Solskjaer was on the edge
On October 6, United played their last game before the previous international break and produced a pitful performance in a 1-0 loss at Newcastle.
That left them 12th with nine points from eight games, the club’s lowest since 1989-90, when United had one less point in the old First Division.
The wait for an away win in the Premier League went on and Solskjaer’s side were able to produce just three shots on target.
Solskjaer looked a man struggling to find the answers and reigning European champions Liverpool were waiting once the players returned to club duty.
What’s different now?
Solskjaer produced an effective gameplan for that Liverpool visit and his players responded with a spirited performance and a 1-1 draw, which really we should have won.

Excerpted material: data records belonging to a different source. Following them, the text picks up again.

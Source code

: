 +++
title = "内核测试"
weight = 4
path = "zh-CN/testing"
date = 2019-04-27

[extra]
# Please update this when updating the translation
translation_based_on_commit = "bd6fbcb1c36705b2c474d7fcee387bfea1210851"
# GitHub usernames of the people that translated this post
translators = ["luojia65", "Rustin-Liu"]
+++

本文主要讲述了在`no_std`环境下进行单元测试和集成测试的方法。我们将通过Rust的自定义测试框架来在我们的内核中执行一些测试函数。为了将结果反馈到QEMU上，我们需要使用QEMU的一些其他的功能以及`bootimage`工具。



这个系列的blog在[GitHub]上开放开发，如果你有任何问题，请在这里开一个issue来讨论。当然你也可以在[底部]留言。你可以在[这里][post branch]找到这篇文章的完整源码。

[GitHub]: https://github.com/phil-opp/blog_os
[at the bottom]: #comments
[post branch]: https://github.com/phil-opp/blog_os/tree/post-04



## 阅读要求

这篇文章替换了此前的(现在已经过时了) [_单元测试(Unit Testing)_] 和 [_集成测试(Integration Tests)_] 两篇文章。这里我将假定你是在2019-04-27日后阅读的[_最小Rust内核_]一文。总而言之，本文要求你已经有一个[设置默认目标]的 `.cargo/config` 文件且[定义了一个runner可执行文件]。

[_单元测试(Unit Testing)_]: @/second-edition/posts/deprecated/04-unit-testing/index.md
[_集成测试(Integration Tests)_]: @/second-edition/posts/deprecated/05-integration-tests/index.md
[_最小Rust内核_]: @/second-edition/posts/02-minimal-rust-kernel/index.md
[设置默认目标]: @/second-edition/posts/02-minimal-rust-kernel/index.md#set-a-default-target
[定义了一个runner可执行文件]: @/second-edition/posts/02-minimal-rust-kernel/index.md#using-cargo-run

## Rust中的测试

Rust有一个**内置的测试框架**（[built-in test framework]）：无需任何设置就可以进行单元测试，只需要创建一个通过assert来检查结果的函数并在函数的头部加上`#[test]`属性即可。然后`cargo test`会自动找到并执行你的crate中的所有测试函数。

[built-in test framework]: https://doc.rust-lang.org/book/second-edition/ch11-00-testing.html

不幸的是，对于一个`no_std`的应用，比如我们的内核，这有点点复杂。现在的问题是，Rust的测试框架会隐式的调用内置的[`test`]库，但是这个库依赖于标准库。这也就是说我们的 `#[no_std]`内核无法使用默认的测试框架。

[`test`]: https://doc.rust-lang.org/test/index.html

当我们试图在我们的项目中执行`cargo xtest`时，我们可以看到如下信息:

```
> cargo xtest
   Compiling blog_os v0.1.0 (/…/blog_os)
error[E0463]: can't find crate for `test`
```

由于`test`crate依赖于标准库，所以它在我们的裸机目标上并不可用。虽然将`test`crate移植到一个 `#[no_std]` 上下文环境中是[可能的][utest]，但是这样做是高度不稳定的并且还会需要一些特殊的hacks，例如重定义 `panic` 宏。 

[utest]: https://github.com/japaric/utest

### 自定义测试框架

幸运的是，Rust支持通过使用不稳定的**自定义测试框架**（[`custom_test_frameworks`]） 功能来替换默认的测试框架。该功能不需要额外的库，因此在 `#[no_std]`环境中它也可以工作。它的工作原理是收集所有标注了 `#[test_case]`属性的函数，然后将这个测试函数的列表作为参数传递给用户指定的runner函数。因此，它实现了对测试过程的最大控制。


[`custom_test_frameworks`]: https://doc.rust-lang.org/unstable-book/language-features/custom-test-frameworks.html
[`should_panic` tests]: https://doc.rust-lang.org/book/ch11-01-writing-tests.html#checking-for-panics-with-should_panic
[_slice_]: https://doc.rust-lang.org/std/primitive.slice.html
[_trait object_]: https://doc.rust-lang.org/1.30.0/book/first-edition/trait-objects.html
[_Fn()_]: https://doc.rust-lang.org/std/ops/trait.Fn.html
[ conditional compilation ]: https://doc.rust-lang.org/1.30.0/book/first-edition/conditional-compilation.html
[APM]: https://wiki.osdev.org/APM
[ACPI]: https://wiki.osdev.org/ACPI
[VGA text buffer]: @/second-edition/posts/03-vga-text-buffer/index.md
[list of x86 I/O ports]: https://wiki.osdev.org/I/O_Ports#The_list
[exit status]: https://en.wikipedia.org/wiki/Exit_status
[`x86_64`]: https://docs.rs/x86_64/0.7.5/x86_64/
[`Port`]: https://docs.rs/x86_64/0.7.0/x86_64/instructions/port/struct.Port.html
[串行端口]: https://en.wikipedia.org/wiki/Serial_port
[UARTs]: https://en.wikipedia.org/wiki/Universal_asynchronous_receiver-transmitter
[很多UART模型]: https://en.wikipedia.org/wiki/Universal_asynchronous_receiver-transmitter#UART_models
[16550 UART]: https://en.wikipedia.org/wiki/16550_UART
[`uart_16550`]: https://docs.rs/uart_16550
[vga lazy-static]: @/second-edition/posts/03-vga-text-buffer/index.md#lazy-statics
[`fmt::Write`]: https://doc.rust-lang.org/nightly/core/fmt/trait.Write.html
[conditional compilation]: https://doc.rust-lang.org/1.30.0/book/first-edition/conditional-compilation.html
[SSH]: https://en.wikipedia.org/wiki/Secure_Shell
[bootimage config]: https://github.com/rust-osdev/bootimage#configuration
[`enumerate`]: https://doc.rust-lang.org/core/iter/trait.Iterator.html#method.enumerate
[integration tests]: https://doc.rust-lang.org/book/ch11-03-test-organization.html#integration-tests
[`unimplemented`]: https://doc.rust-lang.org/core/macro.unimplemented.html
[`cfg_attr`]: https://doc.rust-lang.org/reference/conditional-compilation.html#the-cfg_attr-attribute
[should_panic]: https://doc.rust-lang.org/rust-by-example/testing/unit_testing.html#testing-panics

Away wins across three competitions against Partizan, Norwich and a much-changed Chelsea created confidence, despite the limited opposition, fixing one of the team’s biggest problems.
There were some old habits on show during the 1-0 loss at Bourmemouth but Solskjaer responded by doubling down on what he wants from his United side.
Attacking impetus was reemphasised, and three-goal hauls in back-to-back home games were the reward – United could have had more against both Partizan and Brighton.
Anthony Martial’s return has been key to taking the heat off Marcus Rashford and allowing him to move back out wide.
That said, the Frenchman had a stinker at the Vitality Stadium and Solskjaer’s comments via the club website about him being fantastic when he’s in a ‘good mood’ were telling about what he’s like when his attitude isn’t so good.
Solskjaer is getting more out of Fred, while Brandon Williams has been a revelation who is genuinely United’s best current option at left back.
The Norwegian has doubled down on his principles and made it clear he retains the support of a dressing room committed to the high-tempo game he wants to play – and United are now up to seventh.
His next challenge is to keep it going as the fixtures pile up over Christmas as United have a tendency to slip back into bad habits once they stop making special effort week-in, week-out.
But the outlook is much better than it was after that Newcastle debacle, when the international break could not come soon enough and Solskjaer deserves credit for that.